Reddit has introduced a new contributor payment initiative. This program enables users to exchange their virtual gold and karma points for real-world money, which will be paid out on a monthly basis.

For now, the reward program is exclusively for Reddit users located in the United States who are at least 18 years old and can confirm their identities via Stripe or Persona. To qualify for monetization, posts must be safe-for-work and accounts should be active for a minimum of 30 days.

Under this program, a user’s earnings depend upon their Reddit karma (total number of upvotes). To earn real money and cash out, Reddit users are required to earn no less than 10 gold within a span of 30 days. If this minimum isn’t achieved, the balance carries forward to the next month. Users with karma scores between 100 and 4,999 will receive $0.90 per gold. However, when a user’s karma score exceeds 5,000, the rate increases to $1 per gold.

Recently, Twitter (now rebranded as X) launched a comparable program that allows content creators to earn ad revenue from their post impressions. However, such programs have raised concerns about potentially encouraging spam or “engagement bait” posts.

Alongside the user reward program, Reddit is also modifying its gold award system. Previously, users could buy coins which they could then use to purchase gold or other rewards for high-quality posts. Reddit, however, is simplifying this process by removing the awards and coins system.

Users can directly purchase gold by hovering on the upvote icon on desktop or long-pressing it in the app.

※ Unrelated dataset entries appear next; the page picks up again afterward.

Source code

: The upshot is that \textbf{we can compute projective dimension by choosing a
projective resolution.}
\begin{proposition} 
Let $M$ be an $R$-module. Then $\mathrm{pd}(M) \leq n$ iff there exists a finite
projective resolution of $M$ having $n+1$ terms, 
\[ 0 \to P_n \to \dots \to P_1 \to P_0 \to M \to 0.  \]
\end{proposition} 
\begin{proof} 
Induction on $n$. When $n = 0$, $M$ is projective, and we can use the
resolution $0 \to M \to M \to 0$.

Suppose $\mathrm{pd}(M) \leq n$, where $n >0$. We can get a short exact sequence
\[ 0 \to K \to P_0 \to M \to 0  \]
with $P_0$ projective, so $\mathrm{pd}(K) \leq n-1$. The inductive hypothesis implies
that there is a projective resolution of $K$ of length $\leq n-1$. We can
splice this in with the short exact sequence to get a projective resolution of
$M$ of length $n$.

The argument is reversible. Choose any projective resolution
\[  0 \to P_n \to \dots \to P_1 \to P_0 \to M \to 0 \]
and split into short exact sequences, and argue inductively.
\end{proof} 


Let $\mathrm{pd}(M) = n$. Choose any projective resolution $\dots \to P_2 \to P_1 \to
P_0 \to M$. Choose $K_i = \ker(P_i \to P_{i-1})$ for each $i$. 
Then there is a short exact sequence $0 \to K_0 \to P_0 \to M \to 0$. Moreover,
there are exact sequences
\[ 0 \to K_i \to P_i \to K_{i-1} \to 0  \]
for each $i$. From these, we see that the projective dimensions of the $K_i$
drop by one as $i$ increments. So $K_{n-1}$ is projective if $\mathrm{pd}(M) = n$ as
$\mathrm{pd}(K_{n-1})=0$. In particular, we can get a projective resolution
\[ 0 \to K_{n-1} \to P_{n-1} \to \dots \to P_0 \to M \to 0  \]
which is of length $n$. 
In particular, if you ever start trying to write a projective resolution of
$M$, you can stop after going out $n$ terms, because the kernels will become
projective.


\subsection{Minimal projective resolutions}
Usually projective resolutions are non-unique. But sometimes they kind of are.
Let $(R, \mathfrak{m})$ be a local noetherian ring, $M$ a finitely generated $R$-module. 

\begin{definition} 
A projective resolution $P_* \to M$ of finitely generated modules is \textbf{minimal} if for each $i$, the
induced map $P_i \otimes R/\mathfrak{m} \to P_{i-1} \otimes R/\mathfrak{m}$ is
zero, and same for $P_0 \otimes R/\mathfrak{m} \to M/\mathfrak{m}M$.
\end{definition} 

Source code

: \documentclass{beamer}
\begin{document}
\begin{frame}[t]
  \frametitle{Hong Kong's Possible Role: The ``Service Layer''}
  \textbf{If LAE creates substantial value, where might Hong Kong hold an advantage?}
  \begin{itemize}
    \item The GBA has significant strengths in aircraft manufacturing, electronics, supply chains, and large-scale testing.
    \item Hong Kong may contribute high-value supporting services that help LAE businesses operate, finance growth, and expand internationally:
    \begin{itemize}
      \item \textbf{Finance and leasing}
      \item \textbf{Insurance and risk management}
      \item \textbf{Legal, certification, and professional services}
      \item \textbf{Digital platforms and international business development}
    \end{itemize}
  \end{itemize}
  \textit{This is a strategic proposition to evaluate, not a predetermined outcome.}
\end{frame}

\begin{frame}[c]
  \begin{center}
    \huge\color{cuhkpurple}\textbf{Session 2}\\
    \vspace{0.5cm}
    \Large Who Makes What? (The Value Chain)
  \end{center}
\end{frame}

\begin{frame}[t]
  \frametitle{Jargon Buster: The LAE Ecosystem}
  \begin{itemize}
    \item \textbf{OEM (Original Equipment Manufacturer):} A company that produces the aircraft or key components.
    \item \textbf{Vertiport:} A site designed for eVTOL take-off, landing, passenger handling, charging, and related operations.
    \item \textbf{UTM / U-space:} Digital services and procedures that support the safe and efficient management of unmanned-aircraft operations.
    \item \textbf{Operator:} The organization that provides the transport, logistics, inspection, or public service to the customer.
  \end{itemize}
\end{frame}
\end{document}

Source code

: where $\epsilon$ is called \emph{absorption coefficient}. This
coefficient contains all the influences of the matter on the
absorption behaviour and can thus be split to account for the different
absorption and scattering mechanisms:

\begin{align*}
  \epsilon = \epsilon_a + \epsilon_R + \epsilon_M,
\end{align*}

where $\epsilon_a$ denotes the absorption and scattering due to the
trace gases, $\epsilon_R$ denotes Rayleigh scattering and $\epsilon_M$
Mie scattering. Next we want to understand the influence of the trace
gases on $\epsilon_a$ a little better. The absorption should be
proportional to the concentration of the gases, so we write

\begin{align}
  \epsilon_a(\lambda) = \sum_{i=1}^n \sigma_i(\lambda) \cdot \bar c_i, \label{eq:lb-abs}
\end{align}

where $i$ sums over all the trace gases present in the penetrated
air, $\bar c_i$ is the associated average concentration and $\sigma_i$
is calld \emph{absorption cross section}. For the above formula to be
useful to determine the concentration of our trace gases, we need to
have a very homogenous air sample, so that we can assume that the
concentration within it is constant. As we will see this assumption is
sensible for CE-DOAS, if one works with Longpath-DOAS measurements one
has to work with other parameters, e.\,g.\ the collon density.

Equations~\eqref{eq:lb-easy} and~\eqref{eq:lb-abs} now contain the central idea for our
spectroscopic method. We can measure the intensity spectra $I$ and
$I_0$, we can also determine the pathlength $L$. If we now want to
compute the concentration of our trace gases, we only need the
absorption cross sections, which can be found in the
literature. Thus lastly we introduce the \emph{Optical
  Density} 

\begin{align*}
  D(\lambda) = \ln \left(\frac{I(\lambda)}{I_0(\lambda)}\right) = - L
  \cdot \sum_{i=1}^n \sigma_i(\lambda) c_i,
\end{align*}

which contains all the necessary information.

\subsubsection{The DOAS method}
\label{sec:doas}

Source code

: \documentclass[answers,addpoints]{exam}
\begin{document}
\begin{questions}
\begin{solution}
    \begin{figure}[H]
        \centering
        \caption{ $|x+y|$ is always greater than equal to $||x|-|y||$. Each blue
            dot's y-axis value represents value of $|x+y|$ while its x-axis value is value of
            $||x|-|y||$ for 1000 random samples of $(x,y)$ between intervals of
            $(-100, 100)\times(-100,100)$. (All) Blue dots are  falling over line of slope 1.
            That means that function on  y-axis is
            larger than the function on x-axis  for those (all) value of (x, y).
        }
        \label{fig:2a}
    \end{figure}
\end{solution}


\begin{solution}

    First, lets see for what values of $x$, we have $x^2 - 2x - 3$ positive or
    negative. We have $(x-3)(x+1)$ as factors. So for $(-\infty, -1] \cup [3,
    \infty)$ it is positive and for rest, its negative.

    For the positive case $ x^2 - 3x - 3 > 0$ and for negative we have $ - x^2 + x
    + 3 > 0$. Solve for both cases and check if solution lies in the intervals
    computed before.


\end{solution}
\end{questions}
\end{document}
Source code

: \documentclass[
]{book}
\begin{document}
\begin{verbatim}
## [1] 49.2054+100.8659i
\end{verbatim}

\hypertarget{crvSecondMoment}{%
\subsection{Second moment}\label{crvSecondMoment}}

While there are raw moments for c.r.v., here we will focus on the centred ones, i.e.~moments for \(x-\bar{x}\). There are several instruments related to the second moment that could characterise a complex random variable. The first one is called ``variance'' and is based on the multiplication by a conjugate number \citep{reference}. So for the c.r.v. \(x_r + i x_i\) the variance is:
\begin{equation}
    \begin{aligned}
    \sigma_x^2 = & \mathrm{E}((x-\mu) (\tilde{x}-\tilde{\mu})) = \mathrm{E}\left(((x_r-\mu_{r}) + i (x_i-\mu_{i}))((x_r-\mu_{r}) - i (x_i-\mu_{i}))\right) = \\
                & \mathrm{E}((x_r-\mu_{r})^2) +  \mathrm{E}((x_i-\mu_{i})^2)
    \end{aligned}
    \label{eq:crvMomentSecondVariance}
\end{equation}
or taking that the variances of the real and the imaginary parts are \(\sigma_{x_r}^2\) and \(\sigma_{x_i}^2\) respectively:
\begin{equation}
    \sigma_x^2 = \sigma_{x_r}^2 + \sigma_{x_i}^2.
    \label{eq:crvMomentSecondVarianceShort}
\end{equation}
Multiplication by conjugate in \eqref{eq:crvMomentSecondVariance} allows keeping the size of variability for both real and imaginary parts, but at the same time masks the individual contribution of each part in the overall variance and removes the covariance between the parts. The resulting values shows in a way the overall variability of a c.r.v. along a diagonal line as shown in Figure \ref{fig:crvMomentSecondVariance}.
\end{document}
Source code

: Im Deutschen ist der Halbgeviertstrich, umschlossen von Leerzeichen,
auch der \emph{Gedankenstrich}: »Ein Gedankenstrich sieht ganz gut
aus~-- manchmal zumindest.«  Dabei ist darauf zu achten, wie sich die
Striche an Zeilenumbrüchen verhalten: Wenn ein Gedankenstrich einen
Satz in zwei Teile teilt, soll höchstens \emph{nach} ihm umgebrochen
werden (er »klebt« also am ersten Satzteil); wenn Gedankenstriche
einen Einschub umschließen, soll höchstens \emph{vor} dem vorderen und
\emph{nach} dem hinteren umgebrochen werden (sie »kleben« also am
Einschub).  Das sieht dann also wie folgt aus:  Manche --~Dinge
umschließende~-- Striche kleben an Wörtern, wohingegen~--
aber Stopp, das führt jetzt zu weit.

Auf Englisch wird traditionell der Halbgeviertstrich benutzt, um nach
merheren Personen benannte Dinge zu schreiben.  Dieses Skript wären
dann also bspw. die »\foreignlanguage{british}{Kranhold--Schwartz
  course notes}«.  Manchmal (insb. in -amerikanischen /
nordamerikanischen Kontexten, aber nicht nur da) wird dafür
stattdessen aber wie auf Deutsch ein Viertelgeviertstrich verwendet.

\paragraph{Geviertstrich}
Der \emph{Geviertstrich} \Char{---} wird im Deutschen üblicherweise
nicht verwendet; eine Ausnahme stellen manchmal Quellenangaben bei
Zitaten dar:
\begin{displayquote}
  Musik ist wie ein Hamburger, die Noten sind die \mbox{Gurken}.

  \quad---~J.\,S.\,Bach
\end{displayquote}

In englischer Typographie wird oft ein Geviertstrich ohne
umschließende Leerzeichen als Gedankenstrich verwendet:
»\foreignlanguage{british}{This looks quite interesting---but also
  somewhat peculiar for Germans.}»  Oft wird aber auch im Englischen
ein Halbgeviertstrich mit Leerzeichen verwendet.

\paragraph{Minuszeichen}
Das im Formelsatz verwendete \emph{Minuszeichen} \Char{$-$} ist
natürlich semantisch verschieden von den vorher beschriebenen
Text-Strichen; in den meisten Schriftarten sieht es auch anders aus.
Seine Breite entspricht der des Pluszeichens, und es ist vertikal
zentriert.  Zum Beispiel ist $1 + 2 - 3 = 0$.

Gold prices start at $1.99 and can go as high as $49 for 25 gold. Considering that top users can earn $1 per gold, Reddit keeps approximately half of the payment. The new features will debut on the app first, with a rollout on web platforms scheduled for later this year.

This new Reddit user rewards program comes at a time when Reddit is facing turbulence with a portion of its user base remaining upset over controversial API modifications that have rendered it costly for a lot of developers to build on the platform. As a result, popular third-party apps like Sync, Apollo, ReddPlanet, and Reddit is Fun were forced to cease operations.